Monday, January 12, 2015
Blake Eckard, Coyotes Kill for Fun
However, I have written some of my favorite music when asked to write for film. The Bed You Sleep In is still one of my best-self-loved works after all these years, in large part because I wanted to give Jon what he wanted, and in doing so an aspect of myself was revealed to me. But I still remember the chastening experience when the producer, Henry Rosenthal, shrugged his shoulders upon hearing the soundtrack and said "Well, Jon does like when the music doesn't really relate to the film." You know, while I was writing it I sure thought it did, and after he said it I realized he was right, but after now these many years, he is simply wrong, since the music and the film are just an old married couple, always seen together at their table at the diner on the corner, not necessarily talking, but still there day after day.
I've thought that, given the importance of choosing the right partners in sound and vision, what makes more sense, and what is way better for my apoplexic health, is when the filmmaker either (1) writes the music themselves, or (2) simply takes some music that has already flowed into the channels of their psyche and uses it. Like paper-clips, one might think there is enough shit-tons out there already that you don't need to make any more, but I suppose there's always one more bit of divine harmony left to be mined from the heavenly vein of sound as yet unheard.

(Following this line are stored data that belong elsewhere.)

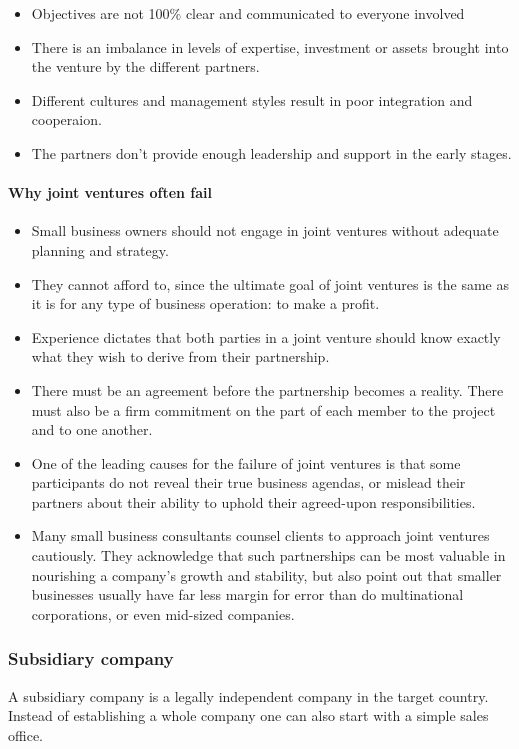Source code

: \begin{itemize}
	\tightlist
	\item Objectives are not 100\% clear and communicated to everyone involved
	\item There is an imbalance in levels of expertise, investment or assets brought into the venture by the different partners.
	\item Different cultures and management styles result in poor integration and cooperaion.
	\item The partners don't provide enough leadership and support in the early stages.
\end{itemize}

\paragraph{Why joint ventures often fail}

\begin{itemize}
	\tightlist
	\item Small business owners should not engage in joint ventures without adequate 	planning and strategy.
	\item They cannot afford to, since the ultimate goal of joint ventures is the same as it is for any type of business operation: to make a profit.
	\item Experience dictates that both parties in a joint venture should know exactly 	what they wish to derive from their partnership.
	\item There must be an agreement before the partnership becomes a reality. There must also be a firm commitment on the part of each member to the project and to one another.
	\item One of the leading causes for the failure of joint ventures is that some participants do not reveal their true business agendas, or mislead their partners about their ability to uphold their agreed-upon responsibilities.
	\item Many small business consultants counsel clients to approach joint ventures cautiously. They acknowledge that such partnerships can be most valuable in nourishing a company's growth and stability, but also point out that smaller businesses usually have far less margin for error than do multinational corporations, or even mid-sized companies.
\end{itemize}

\subsubsection{Subsidiary company}
A subsidiary company is a legally independent company in the target country. Instead of establishing a whole company one can also start with a simple sales office.

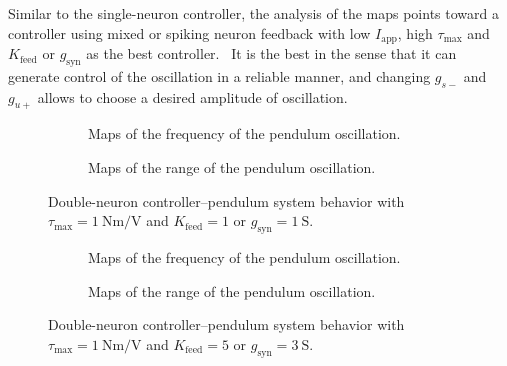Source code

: Similar to the single-neuron controller, the analysis of the maps points toward a controller using mixed or spiking neuron feedback with low $I_\text{app}$, high $\tau_\text{max}$ and $K_\text{feed}$ or $g_\text{syn}$ as the best controller. 
It is the best in the sense that it can generate control of the oscillation in a reliable manner, and changing $g_{s-}$ and $g_{u+}$ allows to choose a desired amplitude of oscillation.

\begin{figure}[!htbp]
    \centering
    \begin{subfigure}[t][.46\textheight][b]{\textwidth}
        \centering
        \caption{Maps of the frequency of the pendulum oscillation.}
        \label{fig:double_t1_low_freq}
    \end{subfigure}
    
    \begin{subfigure}[b][.46\textheight][t]{\textwidth}
        \centering
        \caption{Maps of the range of the pendulum oscillation.}
        \label{fig:double_t1_low_range}
    \end{subfigure}
    \caption{Double-neuron controller–pendulum system behavior with $\tau_\text{max} = \qty{1}{\newton\meter\per\volt}$ and $K_\text{feed} = 1$ or $g_{\text{syn}} = \qty{1}{\siemens}$.}
    \label{fig:double_t1_low}
\end{figure}

\begin{figure}[!htbp]
    \centering
    \begin{subfigure}[t][.46\textheight][b]{\textwidth}
        \centering
        \caption{Maps of the frequency of the pendulum oscillation.}
        \label{fig:double_t1_high_freq}  
    \end{subfigure}
    
    \begin{subfigure}[b][.46\textheight][t]{\textwidth}
        \centering
        \caption{Maps of the range of the pendulum oscillation.}
        \label{fig:double_t1_high_range}  
    \end{subfigure}
    \caption{Double-neuron controller–pendulum system behavior with $\tau_\text{max} = \qty{1}{\newton\meter\per\volt}$ and $K_\text{feed} = 5$ or $g_{\text{syn}} = \qty{3}{\siemens}$.}
    \label{fig:double_t1_high}
\end{figure}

And so, I just finished writing some music for another of Blake Eckard's movies, the first being the grim Bubba Moon Face and the current one, his newest even grimmer and more frightening Coyotes Kill for Fun. The fright in this movie is the fear we have when we face a world that doesn't care about us at all, that tells us whether we live nor die is no matter. The sociopathic lead blows through the action leaving many dead, and maybe it is just for fun, or maybe it's just because of nothing at all. And, best for me is that I had to only fill in a few parts, as Blake used mostly existing music of mine, in particular the Second Mordake Suite and In the Stomachs of Fleas (with Pete von Petrin), which both find their way to being a little scarier.